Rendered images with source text
----
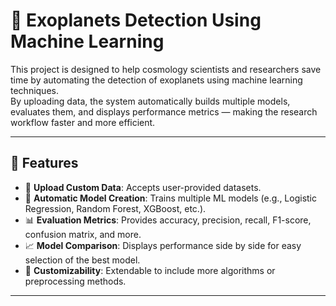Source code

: # 🌌 Exoplanets Detection Using Machine Learning

This project is designed to help cosmology scientists and researchers save time by automating the detection of exoplanets using machine learning techniques.  
By uploading data, the system automatically builds multiple models, evaluates them, and displays performance metrics — making the research workflow faster and more efficient.  

---

## 🚀 Features

- 📂 **Upload Custom Data**: Accepts user-provided datasets.  
- 🤖 **Automatic Model Creation**: Trains multiple ML models (e.g., Logistic Regression, Random Forest, XGBoost, etc.).  
- 📊 **Evaluation Metrics**: Provides accuracy, precision, recall, F1-score, confusion matrix, and more.  
- 📈 **Model Comparison**: Displays performance side by side for easy selection of the best model.  
- 🧠 **Customizability**: Extendable to include more algorithms or preprocessing methods.  

---
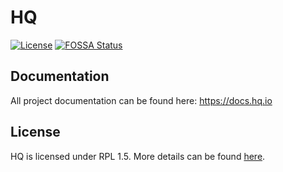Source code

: HQ
==

[![License](https://img.shields.io/badge/License-RPL%201.5-red.svg)](https://opensource.org/licenses/RPL-1.5)
[![FOSSA Status](https://app.fossa.io/api/projects/git%2Bgithub.com%2Fhq-io%2FHQ.svg?type=shield)](https://app.fossa.io/projects/git%2Bgithub.com%2Fhq-io%2FHQ?ref=badge_shield)

## Documentation

All project documentation can be found here: https://docs.hq.io

## License
HQ is licensed under RPL 1.5. More details can be found [here](https://github.com/hq-io/HQ/blob/master/LICENSE.md).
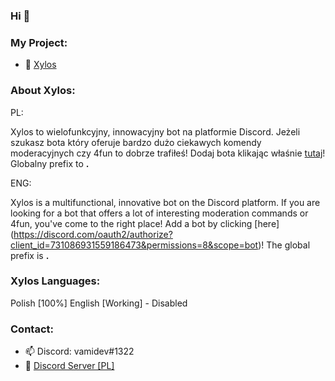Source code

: ### Hi 👋

### My Project:

- 🔭 [Xylos](https://discord.com/oauth2/authorize?client_id=731086931559186473&permissions=8&scope=bot)

### About Xylos:

PL:

Xylos to wielofunkcyjny, innowacyjny bot na platformie Discord. Jeżeli szukasz bota który oferuje bardzo dużo ciekawych komendy moderacyjnych czy 4fun to dobrze trafiłeś! Dodaj bota klikając właśnie [tutaj](https://discord.com/oauth2/authorize?client_id=731086931559186473&permissions=8&scope=bot)! Globalny prefix to **.**

ENG:

Xylos is a multifunctional, innovative bot on the Discord platform. If you are looking for a bot that offers a lot of interesting moderation commands or 4fun, you've come to the right place! Add a bot by clicking [here] (https://discord.com/oauth2/authorize?client_id=731086931559186473&permissions=8&scope=bot)! The global prefix is **.**

### Xylos Languages:

Polish [100%]
English [Working] - Disabled

### Contact:

- 📫 Discord: vamidev#1322
- 💬 [Discord Server [PL]](https://discord.gg/aT3YcBm)
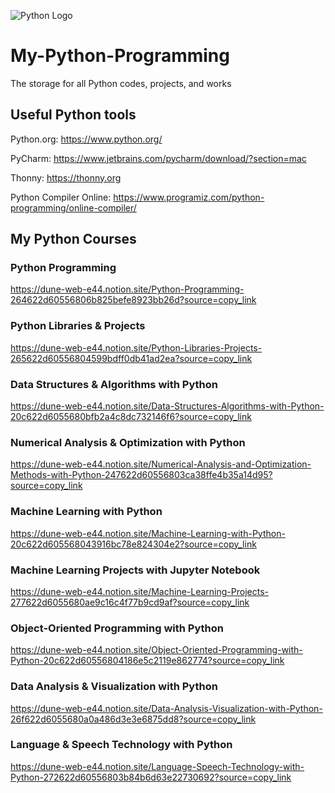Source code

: ![Python Logo]([https://fastnetmon.com/wp-content/uploads/2016/08/python-logo.png])

# My-Python-Programming
The storage for all Python codes, projects, and works

## Useful Python tools

Python.org: https://www.python.org/

PyCharm: https://www.jetbrains.com/pycharm/download/?section=mac

Thonny: https://thonny.org

Python Compiler Online: https://www.programiz.com/python-programming/online-compiler/

## My Python Courses

### Python Programming

https://dune-web-e44.notion.site/Python-Programming-264622d60556806b825befe8923bb26d?source=copy_link

### Python Libraries & Projects

https://dune-web-e44.notion.site/Python-Libraries-Projects-265622d60556804599bdff0db41ad2ea?source=copy_link

### Data Structures & Algorithms with Python

https://dune-web-e44.notion.site/Data-Structures-Algorithms-with-Python-20c622d6055680bfb2a4c8dc732146f6?source=copy_link

### Numerical Analysis & Optimization with Python

https://dune-web-e44.notion.site/Numerical-Analysis-and-Optimization-Methods-with-Python-247622d60556803ca38ffe4b35a14d95?source=copy_link

### Machine Learning with Python

https://dune-web-e44.notion.site/Machine-Learning-with-Python-20c622d605568043916bc78e824304e2?source=copy_link

### Machine Learning Projects with Jupyter Notebook

https://dune-web-e44.notion.site/Machine-Learning-Projects-277622d6055680ae9c16c4f77b9cd9af?source=copy_link

### Object-Oriented Programming with Python

https://dune-web-e44.notion.site/Object-Oriented-Programming-with-Python-20c622d60556804186e5c2119e862774?source=copy_link

### Data Analysis & Visualization with Python

https://dune-web-e44.notion.site/Data-Analysis-Visualization-with-Python-26f622d6055680a0a486d3e3e6875dd8?source=copy_link

### Language & Speech Technology with Python
https://dune-web-e44.notion.site/Language-Speech-Technology-with-Python-272622d60556803b84b6d63e22730692?source=copy_link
----
=== About this task ===
Restate the data word for word from its first line through the line with "All project documentation", leaving out any picture along the way.

=== Task answer ===
Source code

: # 🌌 Exoplanets Detection Using Machine Learning

This project is designed to help cosmology scientists and researchers save time by automating the detection of exoplanets using machine learning techniques.  
By uploading data, the system automatically builds multiple models, evaluates them, and displays performance metrics — making the research workflow faster and more efficient.  

---

## 🚀 Features

- 📂 **Upload Custom Data**: Accepts user-provided datasets.  
- 🤖 **Automatic Model Creation**: Trains multiple ML models (e.g., Logistic Regression, Random Forest, XGBoost, etc.).  
- 📊 **Evaluation Metrics**: Provides accuracy, precision, recall, F1-score, confusion matrix, and more.  
- 📈 **Model Comparison**: Displays performance side by side for easy selection of the best model.  
- 🧠 **Customizability**: Extendable to include more algorithms or preprocessing methods.  

---
Source code

: HQ
==

[![License](https://img.shields.io/badge/License-RPL%201.5-red.svg)](https://opensource.org/licenses/RPL-1.5)
[![FOSSA Status](https://app.fossa.io/api/projects/git%2Bgithub.com%2Fhq-io%2FHQ.svg?type=shield)](https://app.fossa.io/projects/git%2Bgithub.com%2Fhq-io%2FHQ?ref=badge_shield)

## Documentation

All project documentation can be found here: https://docs.hq.io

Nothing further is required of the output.